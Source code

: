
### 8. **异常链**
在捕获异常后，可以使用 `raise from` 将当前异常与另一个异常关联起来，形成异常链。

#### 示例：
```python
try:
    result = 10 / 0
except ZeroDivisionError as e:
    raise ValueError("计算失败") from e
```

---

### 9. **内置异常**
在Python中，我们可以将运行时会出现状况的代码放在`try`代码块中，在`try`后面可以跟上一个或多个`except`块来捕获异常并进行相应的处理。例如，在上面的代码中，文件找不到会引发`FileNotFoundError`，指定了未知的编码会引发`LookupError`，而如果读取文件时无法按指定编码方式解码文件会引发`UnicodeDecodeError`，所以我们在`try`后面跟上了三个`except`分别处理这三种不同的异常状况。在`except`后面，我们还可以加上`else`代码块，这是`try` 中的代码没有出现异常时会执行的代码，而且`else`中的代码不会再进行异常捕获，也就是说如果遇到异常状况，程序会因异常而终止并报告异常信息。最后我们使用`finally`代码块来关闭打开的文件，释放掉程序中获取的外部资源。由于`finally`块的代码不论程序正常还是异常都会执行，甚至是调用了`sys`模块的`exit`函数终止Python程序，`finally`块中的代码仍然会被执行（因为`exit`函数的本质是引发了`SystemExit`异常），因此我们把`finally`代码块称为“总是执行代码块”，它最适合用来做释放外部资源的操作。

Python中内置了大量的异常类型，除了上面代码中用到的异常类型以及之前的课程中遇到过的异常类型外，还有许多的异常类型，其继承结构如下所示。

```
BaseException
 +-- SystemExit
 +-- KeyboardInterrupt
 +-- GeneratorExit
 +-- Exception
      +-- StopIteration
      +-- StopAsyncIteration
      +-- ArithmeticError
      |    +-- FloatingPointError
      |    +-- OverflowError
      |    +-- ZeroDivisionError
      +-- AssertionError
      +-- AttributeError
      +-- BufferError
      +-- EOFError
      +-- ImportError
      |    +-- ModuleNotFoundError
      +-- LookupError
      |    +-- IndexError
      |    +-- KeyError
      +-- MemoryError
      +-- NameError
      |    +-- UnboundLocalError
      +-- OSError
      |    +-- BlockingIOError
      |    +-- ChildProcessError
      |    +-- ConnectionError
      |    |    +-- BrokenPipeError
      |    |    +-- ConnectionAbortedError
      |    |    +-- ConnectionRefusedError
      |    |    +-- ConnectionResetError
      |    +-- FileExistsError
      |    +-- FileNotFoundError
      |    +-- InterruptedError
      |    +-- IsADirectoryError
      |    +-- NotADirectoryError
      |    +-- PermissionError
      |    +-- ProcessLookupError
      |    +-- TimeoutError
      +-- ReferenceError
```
◆ ◆ ◆
- _Work item_: Write out the complete listing above, exactly as it reads.

- _Solution_:
Source code

:
### 8. **异常链**
在捕获异常后，可以使用 `raise from` 将当前异常与另一个异常关联起来，形成异常链。

#### 示例：
```python
try:
    result = 10 / 0
except ZeroDivisionError as e:
    raise ValueError("计算失败") from e
```

---

### 9. **内置异常**
在Python中，我们可以将运行时会出现状况的代码放在`try`代码块中，在`try`后面可以跟上一个或多个`except`块来捕获异常并进行相应的处理。例如，在上面的代码中，文件找不到会引发`FileNotFoundError`，指定了未知的编码会引发`LookupError`，而如果读取文件时无法按指定编码方式解码文件会引发`UnicodeDecodeError`，所以我们在`try`后面跟上了三个`except`分别处理这三种不同的异常状况。在`except`后面，我们还可以加上`else`代码块，这是`try` 中的代码没有出现异常时会执行的代码，而且`else`中的代码不会再进行异常捕获，也就是说如果遇到异常状况，程序会因异常而终止并报告异常信息。最后我们使用`finally`代码块来关闭打开的文件，释放掉程序中获取的外部资源。由于`finally`块的代码不论程序正常还是异常都会执行，甚至是调用了`sys`模块的`exit`函数终止Python程序，`finally`块中的代码仍然会被执行（因为`exit`函数的本质是引发了`SystemExit`异常），因此我们把`finally`代码块称为“总是执行代码块”，它最适合用来做释放外部资源的操作。

Python中内置了大量的异常类型，除了上面代码中用到的异常类型以及之前的课程中遇到过的异常类型外，还有许多的异常类型，其继承结构如下所示。

```
BaseException
 +-- SystemExit
 +-- KeyboardInterrupt
 +-- GeneratorExit
 +-- Exception
      +-- StopIteration
      +-- StopAsyncIteration
      +-- ArithmeticError
      |    +-- FloatingPointError
      |    +-- OverflowError
      |    +-- ZeroDivisionError
      +-- AssertionError
      +-- AttributeError
      +-- BufferError
      +-- EOFError
      +-- ImportError
      |    +-- ModuleNotFoundError
      +-- LookupError
      |    +-- IndexError
      |    +-- KeyError
      +-- MemoryError
      +-- NameError
      |    +-- UnboundLocalError
      +-- OSError
      |    +-- BlockingIOError
      |    +-- ChildProcessError
      |    +-- ConnectionError
      |    |    +-- BrokenPipeError
      |    |    +-- ConnectionAbortedError
      |    |    +-- ConnectionRefusedError
      |    |    +-- ConnectionResetError
      |    +-- FileExistsError
      |    +-- FileNotFoundError
      |    +-- InterruptedError
      |    +-- IsADirectoryError
      |    +-- NotADirectoryError
      |    +-- PermissionError
      |    +-- ProcessLookupError
      |    +-- TimeoutError
      +-- ReferenceError
```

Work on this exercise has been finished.